A combination of old and new. I know you want to know all the deets, but you’ll just have to be patient, my friend. For now, I’ll just let you in on the first destination:
Tierra del Fuego.
I touch down Dec. 13 in Ushuaia, which has been describes as: “the end of the world, the beginning of everything.”
I’m looking forward to seeing what everything feels like.
From here, I will embark with fellow intrepids and sailors on a crossing of the Drake Passage aboard the tall ship Bark Europa. Europa is a 56 meter square-rigged sailboat built in 1910 as a German light ship (a vessel that served as a floating lighthouse).
While she has updated interior, electronics, and access to new marine safety technology, the way Europa is sailed hasn’t changed for decades. (I admit I did peak into the engine specs (it runs on two 365 Cat engines.)

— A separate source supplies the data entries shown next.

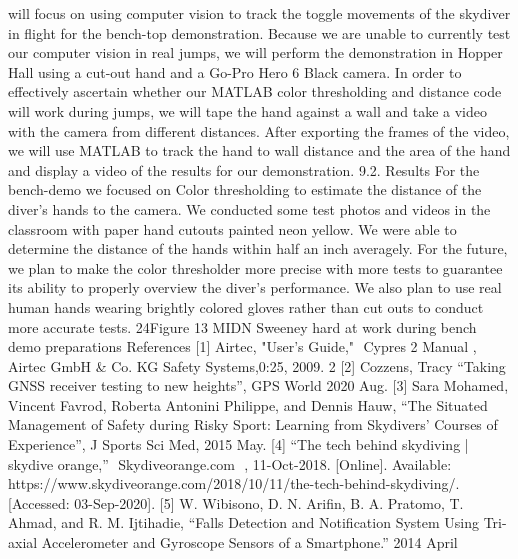 will focus on using computer vision to track the toggle movements of the skydiver in flight for the bench-top
demonstration. Because we are unable to currently test our computer vision in real jumps, we will perform the
demonstration in Hopper Hall using a cut-out hand and a Go-Pro Hero 6 Black camera. In order to effectively ascertain
whether our MATLAB color thresholding and distance code will work during jumps, we will tape the hand against a wall
and take a video with the camera from different distances. After exporting the frames of the video, we will use MATLAB
to track the hand to wall distance and the area of the hand and display a video of the results for our demonstration.
9.2.
Results
For the bench-demo we focused on Color thresholding to estimate the distance of the diver’s hands to the camera. We
conducted some test photos and videos in the classroom with paper hand cutouts painted neon yellow. We were able to
determine the distance of the hands within half an inch averagely. For the future, we plan to make the color thresholder
more precise with more tests to guarantee its ability to properly overview the diver’s performance. We also plan to use
real human hands wearing brightly colored gloves rather than cut outs to conduct more accurate tests.
24Figure 13 MIDN Sweeney hard at work during bench demo preparations
References
[1] Airtec, "User’s Guide," ​ Cypres 2 Manual , ​ Airtec GmbH & Co. KG Safety Systems,0:25, 2009. 2
[2] Cozzens, Tracy “Taking GNSS receiver testing to new heights”, GPS World 2020 Aug.
[3] Sara Mohamed, Vincent Favrod, Roberta Antonini Philippe, and Dennis Hauw, “The Situated Management of Safety
during Risky Sport: Learning from Skydivers’ Courses of Experience”, J Sports Sci Med, 2015 May.
[4] “The tech behind skydiving | skydive orange,” ​ Skydiveorange.com ​ , 11-Oct-2018. [Online]. Available:
https://www.skydiveorange.com/2018/10/11/the-tech-behind-skydiving/. [Accessed: 03-Sep-2020].
[5] W. Wibisono, D. N. Arifin, B. A. Pratomo, T. Ahmad, and R. M. Ijtihadie, “Falls Detection and Notification System
Using Tri-axial Accelerometer and Gyroscope Sensors of a Smartphone.” 2014 April
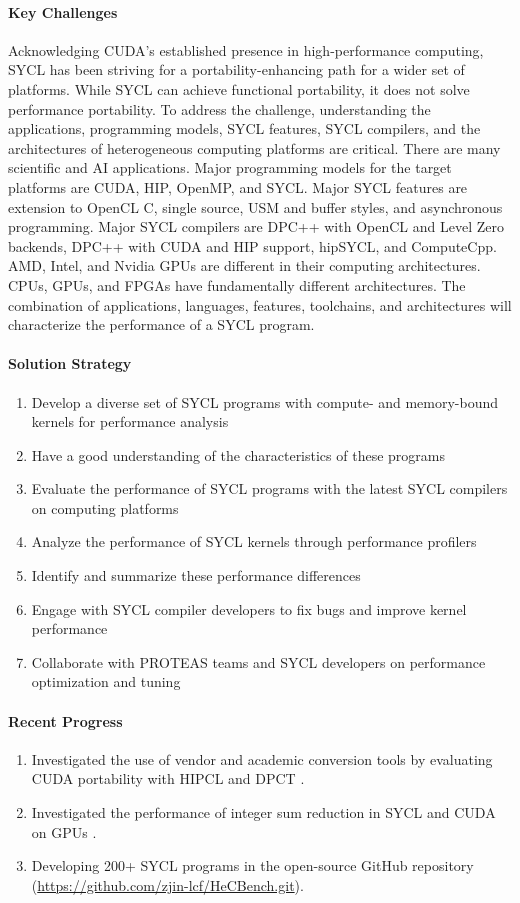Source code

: \paragraph{Key Challenges}
Acknowledging CUDA's established presence in high-performance computing, SYCL has been striving for a portability-enhancing path for a wider set of platforms. While SYCL can achieve functional portability, it does not solve performance portability. To address the challenge, understanding the applications, programming models, SYCL features, SYCL compilers, and the architectures of heterogeneous computing platforms are critical. There are many scientific and AI applications. Major programming models for the target platforms are CUDA, HIP, OpenMP, and SYCL. Major SYCL features are extension to OpenCL C, single source, USM and buffer styles, and asynchronous programming. Major SYCL compilers are DPC++ with OpenCL and Level Zero backends, DPC++ with CUDA and HIP support, hipSYCL, and ComputeCpp. AMD, Intel, and Nvidia GPUs are different in their computing architectures. CPUs, GPUs, and FPGAs have fundamentally different architectures. The combination of applications, languages, features, toolchains, and architectures will characterize the performance of a SYCL program.


\paragraph{Solution Strategy}
\begin{enumerate}
\item Develop a diverse set of SYCL programs with compute- and memory-bound kernels for performance analysis  
\item Have a good understanding of the characteristics of these programs 
\item Evaluate the performance of SYCL programs with the latest SYCL compilers on computing platforms
\item Analyze the performance of SYCL kernels through performance profilers
\item Identify and summarize these performance differences
\item Engage with SYCL compiler developers to fix bugs and improve kernel performance
\item Collaborate with PROTEAS teams and SYCL developers on performance optimization and tuning
\end{enumerate}


\paragraph{Recent Progress}
\begin{enumerate}
\item Investigated the use of vendor and academic conversion tools by evaluating CUDA portability with HIPCL and DPCT \cite{dpct}.
\item Investigated the performance of integer sum reduction in SYCL and CUDA on GPUs \cite{reduction}.
\item Developing 200+ SYCL programs in the open-source GitHub repository (\url{https://github.com/zjin-lcf/HeCBench.git}).
\end{enumerate}


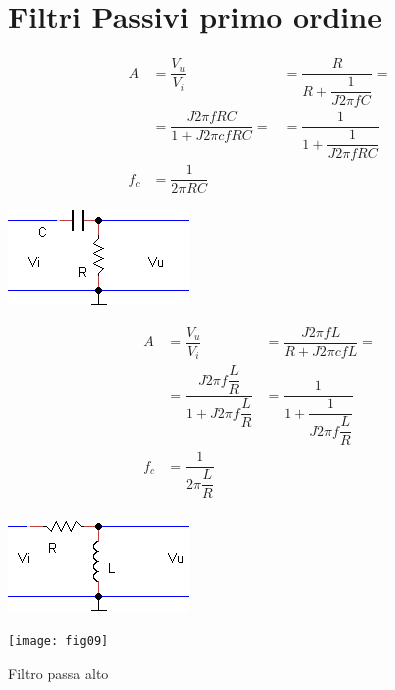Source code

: \chapter{Filtri Passivi primo ordine}
\label{cha:Filtripassiviprimoord}
\minitoc
\mtcskip                                %
\minilof                                %
\mtcskip                                %
\minilot
\begin{table}
\begin{minipage}[t]{0.6\textwidth}
      \centering
       \begin{align*}
A&=\dfrac{V_{u}}{V_{i}}
&=\dfrac{R}{R+\dfrac{1}{J2\pi fC}}=\\
&=\dfrac{J2\pi fRC}{1+J2\pi cfRC}=
&=\dfrac{1}{1+\dfrac{1}{J2\pi fRC}}\\
f_{c}&=\dfrac{1}{2\pi RC}
        \end{align*}
     \end{minipage}\hfill
     \begin{minipage}{0.4\textwidth}
      \centering
       \includegraphics{filtro_PA_CR}
     \end{minipage}
\begin{minipage}[t]{0.4\textwidth}
      \centering
       \begin{align*}
A&=\dfrac{V_{u}}{V_{i}}&=\dfrac{J2\pi fL}{R+J2\pi cfL}=\\
&=\dfrac{J2\pi f\dfrac{L}{R}}{1+J2\pi f\dfrac{L}{R}}
&=\dfrac{1}{1+\dfrac{1}{J2\pi f\dfrac{L}{R}}}\\
f_{c}&=\dfrac{1}{2\pi \dfrac{L}{R}}\\
        \end{align*}
     \end{minipage}\hfill
     \begin{minipage}{0.4\textwidth}
      \centering
       \includegraphics{filtro_PA_RL}
     \end{minipage}
\begin{minipage}{0.4\textwidth}
      \centering
       \texttt{[image: fig09]}
     \end{minipage}
\caption{Filtro passa alto}
\end{table}
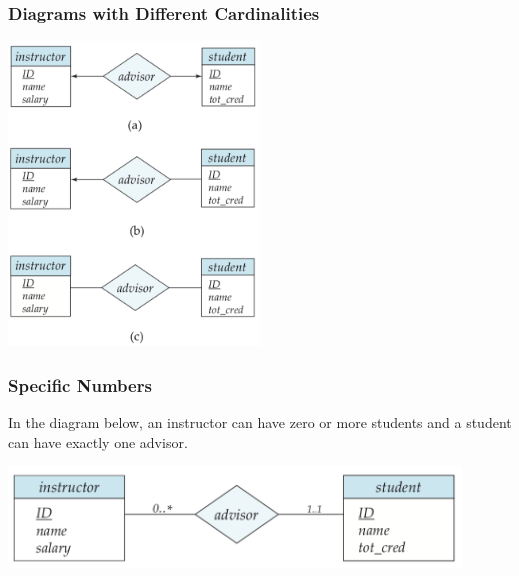 \begin{frame}
\frametitle{Diagrams with Different Cardinalities}

\begin{center}
\includegraphics[width=0.5\textwidth]{images/advisor-relationship}
\end{center}


\end{frame}


\begin{frame}
\frametitle{Specific Numbers}

In the diagram below, an instructor can have zero or more students and a student can have exactly one advisor.

\begin{center}
\includegraphics[width=0.9\textwidth]{images/cardinality-limits}
\end{center}

\end{frame}




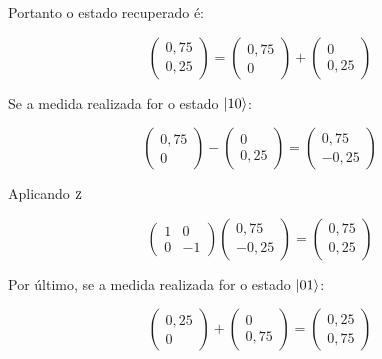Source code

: Portanto o estado recuperado é:

\begin{equation}
\begin{pmatrix}
0,75 \\
0,25
\end{pmatrix} = \begin{pmatrix}
0,75 \\
0
\end{pmatrix} +  \begin{pmatrix}
0 \\
0,25
\end{pmatrix}
\end{equation}

Se a medida realizada for o estado $\ket{10}$:

\begin{equation}
\begin{pmatrix}
0,75 \\
0
\end{pmatrix} -  \begin{pmatrix}
0 \\
0,25
\end{pmatrix} = \begin{pmatrix}
0,75 \\
-0,25
\end{pmatrix}
\end{equation}

Aplicando \(\operatorname{\textsc{z}}\)

\begin{equation}
\begin{pmatrix}
1 & 0 \\
0 & -1
\end{pmatrix}\begin{pmatrix}
0,75 \\
-0,25
\end{pmatrix} = \begin{pmatrix}
0,75 \\
0,25
\end{pmatrix}
\end{equation}

Por último, se a medida realizada for o estado $\ket{01}$:

\begin{equation}
\begin{pmatrix}
0,25 \\
0
\end{pmatrix} +  \begin{pmatrix}
0 \\
0,75
\end{pmatrix} = \begin{pmatrix}
0,25 \\
0,75
\end{pmatrix}
\end{equation}

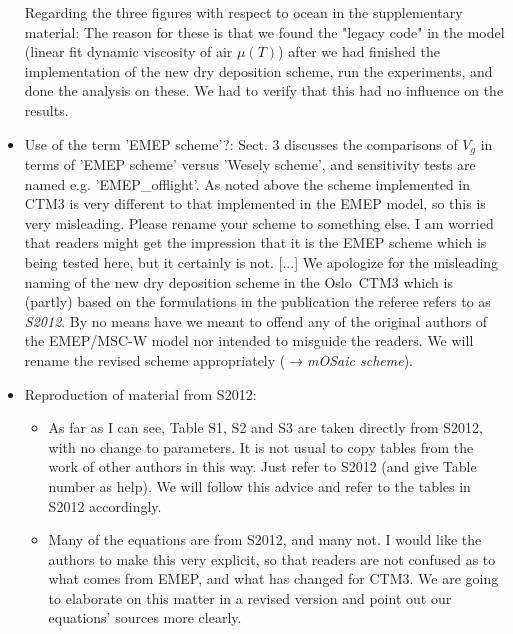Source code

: \documentclass{scrartcl}
\begin{document}
\begin{itemize}
  Regarding the three figures with respect to ocean in the supplementary material: The reason for these is that we found the "legacy code" in the model (linear fit dynamic viscosity of air $\mu(T)$) after we had finished the implementation of the new dry deposition scheme, run the experiments, and done the analysis on these. We had to verify that this had no influence on the results. 
  
\item {\color{blue} Use of the term 'EMEP scheme'?: Sect. 3 discusses the comparisons of $V_g$ in terms of ’EMEP scheme’ versus
  ’Wesely scheme’, and sensitivity tests are named e.g. ’EMEP\_offlight’. As noted above
the scheme implemented in CTM3 is very different to that implemented in the EMEP
model, so this is very misleading. Please rename your scheme to something else.
I am worried that readers might get the impression that it is the EMEP scheme which
is being tested here, but it certainly is not. [...]}
  We apologize for the misleading naming of the new dry deposition scheme in the Oslo~CTM3 which is (partly) based on the formulations in the publication the referee refers to as \emph{S2012}. By no means have we meant to offend any of the original authors of the EMEP/MSC-W model nor intended to misguide the readers. We will rename the revised scheme appropriately ($\rightarrow$\emph{mOSaic scheme}). 
\item {\color{blue} Reproduction of material from S2012:}
  \begin{itemize}
  \item {\color{blue} As far as I can see, Table S1, S2 and S3 are taken directly from S2012, with no change to parameters. It is not usual to copy tables from the work of other authors in this way.
    Just refer to S2012 (and give Table number as help).}
    We will follow this advice and refer to the tables in S2012 accordingly.
  \item {\color{blue} Many of the equations are from S2012, and many not. I would like the authors to
    make this very explicit, so that readers are not confused as to what comes from EMEP,
    and what has changed for CTM3.}
    We are going to elaborate on this matter in a revised version and point out our equations' sources more clearly.
  \end{itemize}
\end{itemize}
\end{document}
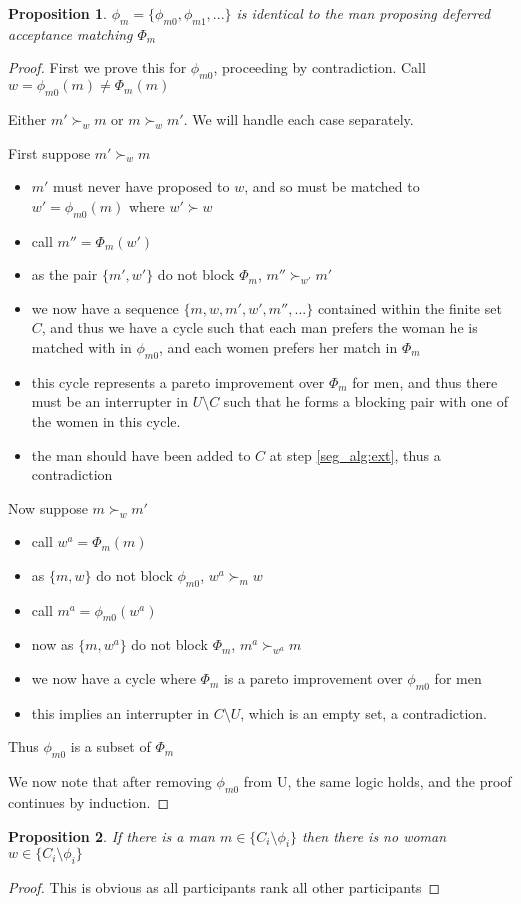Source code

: \documentclass[WP]{AEA}
\newtheorem{prop}{Proposition}
\begin{document}
\begin{prop}
	$\phi_m = \{\phi_{m0}, \phi_{m1}, ...\}$ is identical to the man proposing deferred acceptance matching $\Phi_m $
\end{prop}
\begin{proof}
	First we prove this for $\phi_{m0}$, proceeding by contradiction.  Call $w = \phi_{m0}(m) \neq \Phi_m(m)$
	
	Either $m'\succ_w m$ or $m \succ_w m'$. We will handle each case separately.
	
	First suppose $m'\succ_w m$
	\begin{itemize}
		\item $m'$ must never have proposed to $w$, and so must be matched to $w' = \phi_{m0}(m)$ where $w' \succ w$
		\item call $m'' = \Phi_m (w')$
		\item as the pair $\{m', w'\}$ do not block $\Phi_m$, $m'' \succ_{w'} m'$
		\item we now have a sequence $\{m,w,m',w',m'',...\}$ contained within the finite set $C$, and thus we have a cycle such that each man prefers the woman he is matched with in  $\phi_{m0}$, and each women prefers her match in $\Phi_m$
		\item this cycle represents a pareto improvement over  $\Phi_m$ for men, and thus there must be an interrupter in $U \setminus C$ such that he forms a blocking pair with one of the women in this cycle. 
		\item the man should have been added to $C$ at step \ref*{seg_alg:ext}, thus a contradiction
	\end{itemize}
	Now suppose  $m \succ_w m'$
 	\begin{itemize}
 		\item call $w^a = \Phi_m(m)$
 		\item as $\{m,w\}$ do not block $\phi_{m0}$, $w^a \succ_{m} w$
 		\item call $m^a = \phi_{m0}(w^a)$
 		\item now as $\{m,w^a\}$ do not block $\Phi_m$, $m^a \succ_{w^a} m $
 		\item we now have a cycle where $\Phi_m$ is a pareto improvement over $\phi_{m0}$ for men
 		\item this implies an interrupter in $C \setminus U$, which is an empty set, a contradiction.
 	\end{itemize}
	Thus $\phi_{m0}$ is a subset of $\Phi_m$
	
We now note that after removing $\phi_{m0}$ from U, the same logic holds, and the proof continues by induction. 
\end{proof}
\begin{prop}
	If there is a man $m \in \{C_i  \setminus \phi_i\}$ then there is no woman $w \in \{C_i  \setminus \phi_i\}$
\end{prop}
\begin{proof}
	This is obvious as all participants rank all other participants
\end{proof}
	
\end{document}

A few interesting facts about Bark Europa:
The max hull speed is just over 13 knots
It takes about 45 minutes to hoist all sails
It takes about 5 minutes to take all sails down
Including all sheets, halyards, clew and buntlines, brasses, and mooring lines there is 5.5 kilometers of rope/line on board
Europa can sail on a 65 degrees close hauled course
For the 22 days of our journey from Ushuaia to Antarctica’s Shetland Islands to Ushuaia, we will be immersed in a world I’ve dreamed of visiting since I was a 5th grader in Ms. Ramey’s after school explorers’ book club with my dad. It was there that we read Endurance by Alfred Lansing.
I’ve been scrambling to find a way to get myself to Antarctica ever since, but it was this year that the plans lined up in a way that made sense.
I’ll have plenty to share I’m sure. This promises to be a wild ride. You can follow the ship here if you are interested. Please do let me know what kind of questions you have! I’ll do my best to try and answer them.
Stay tuned for dispatches.
Keep on L-I-V-I-N my friends!
-Brittany
Brittany, your recent adventures have been wonderful to read about. I wish you the best of luck on this endeavor, and look forward to learning more of your travels. So happy to see that your LIVIN your dreams! P.S. - What a beautiful boat!
You are a sailor! This makes all the sense in the world to a girl who once was in awe of your knowledge of horses. Magical navigation for B.A.R.! I send love and fair skies following!